Ahhhhh, one of the most famous (or infamous) and most common job interview questions. And also one of the most vexing for autistic and other neurodivergent folks. I’ve recently thrown myself into the deep end in LinkedIn and this is a theme that appears in my feed nearly every day. Most articles seem to state that questions such as these are too “open-ended” for neurodivergent folks to answer effectively. I’m not sure I buy this theory completely, though. Allow me to explain…

While I have heard/felt/intuited this from other autistic folks I’ve connected with, I will choose to speak solely for myself here. I strongly believe that autistic people are hard-wired for truth, honesty and accuracy. This is one reason why a fair number (not all) of us are drawn to the technical fields of study. There is not only very little ambiguity in technical fields (code either works or it doesn’t), but there are also explicit inputs, processes and outputs. If you understand the system, you can predict the outcome. This sort of predictability is very comforting.

Unfortunately, human lives do not usually work like computer programs. Even if you put in your best efforts on the things you are most passionate about and skilled at, your contributions may indeed have no effect at all due to circumstances beyond your control. Obviously this is not a given, but there is always risk out there, not to mention the known and unknown unknowns (if I were to be Rumsfeldian about it).

In my case, I would even venture to say I am not predictable to myself. Some nights I get a full night’s sleep and feel great in the morning. More often, I sleep sporadically for no more than 5 total hours and wake up feeling like I was hit by a bus. So if I am having one of those days after one of those nights and I happen to have a job interview where this question comes up, honestly, I’m just hoping I can get myself home for a nap afterward. Literally ANYTHING could happen in 5 years.

And therein lies the problem. You, the interviewer are actually asking about our career ambitions or mid-range goals and I have none. I never have. Any “ambition” I have ever shown has been a result of my assumption that this was how someone was supposed to “career.” Forget “adulting,” I’m talking about “careering.” With this question, my best hope is to say what I actually believe would be a plausible one of a BAZILLION options for where I might be in five years: dead by the impending superquake that will inevitably hit the west coast in the next couple years. If I make you laugh uncomfortably, do I get the job?

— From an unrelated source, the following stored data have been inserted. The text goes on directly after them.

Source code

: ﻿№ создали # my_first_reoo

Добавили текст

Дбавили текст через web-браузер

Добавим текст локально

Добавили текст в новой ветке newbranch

This answer is just as plausible, and probably just as likely as any given by any job applicant lately. The question doesn’t imply this is the future we WANT. It doesn’t imply the likeliest future. I absolutely COULD step into the street and get hit by a bus tomorrow. And before you accuse me of being obsessed with my own demise, I very well could also have my toes in the sand on a beach in Hawaii where I live six months of the year because I had a brilliant idea and sold it for an obscene amount of money. Strangely, none of these feel like the “right” answer. They are all probably disqualifying.

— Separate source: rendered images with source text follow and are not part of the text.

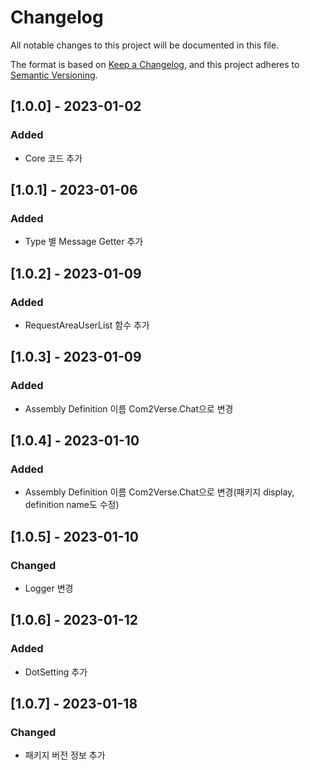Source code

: # Changelog
All notable changes to this project will be documented in this file.

The format is based on [Keep a Changelog](https://keepachangelog.com/en/1.0.0/),
and this project adheres to [Semantic Versioning](https://semver.org/spec/v2.0.0.html).

## [1.0.0] - 2023-01-02
### Added
- Core 코드 추가

## [1.0.1] - 2023-01-06
### Added
- Type 별 Message Getter 추가

## [1.0.2] - 2023-01-09
### Added
- RequestAreaUserList 함수 추가

## [1.0.3] - 2023-01-09
### Added
- Assembly Definition 이름 Com2Verse.Chat으로 변경

## [1.0.4] - 2023-01-10
### Added
- Assembly Definition 이름 Com2Verse.Chat으로 변경(패키지 display, definition name도 수정)

## [1.0.5] - 2023-01-10
### Changed
- Logger 변경

## [1.0.6] - 2023-01-12
### Added
- DotSetting 추가

## [1.0.7] - 2023-01-18
### Changed
- 패키지 버전 정보 추가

Which is why the question is 100% bullshit. It’s a bullshit question (input) which is designed to elicit a bullshit answer (output). The person who answers the question by saying, “Well Bob, I think after 9 months in this position you’re going to offer me today, I’ll be ready to take on a team and quickly build to a multi-million dollar revenue stream after which I will be named VP of…” blah, blah, blah. This answer is WAAAAYYYYYY more bullshit than my original example. THAT person could also get hit by a bus tomorrow.

Every decision we make in every minute of the day has an effect on the choices you have at your disposal tomorrow. If you decide to stay in and have dinner with your family one night, you are deciding NOT to go to the club with your girlfriends where you definitely might run into Leo DiCaprio who absolutely might decide you have THE PERFECT look to be in his new movie. Is that likely? Perhaps not. But it’s not a choice you will have to worry about making when you stay home.

The point I’m trying to make is that if you want to hire honest people who believe in truth and accuracy, don’t ask bullshit questions that require bullshit answers. The question “where do you see yourself in five years” isn’t a problem because it’s open-ended. It’s a problem because it’s impossible to answer with honesty and accuracy. Autistic people want jobs and we can be good at them. But if you think there’s a right answer to that question, you have a problem because there is no right answer to that question.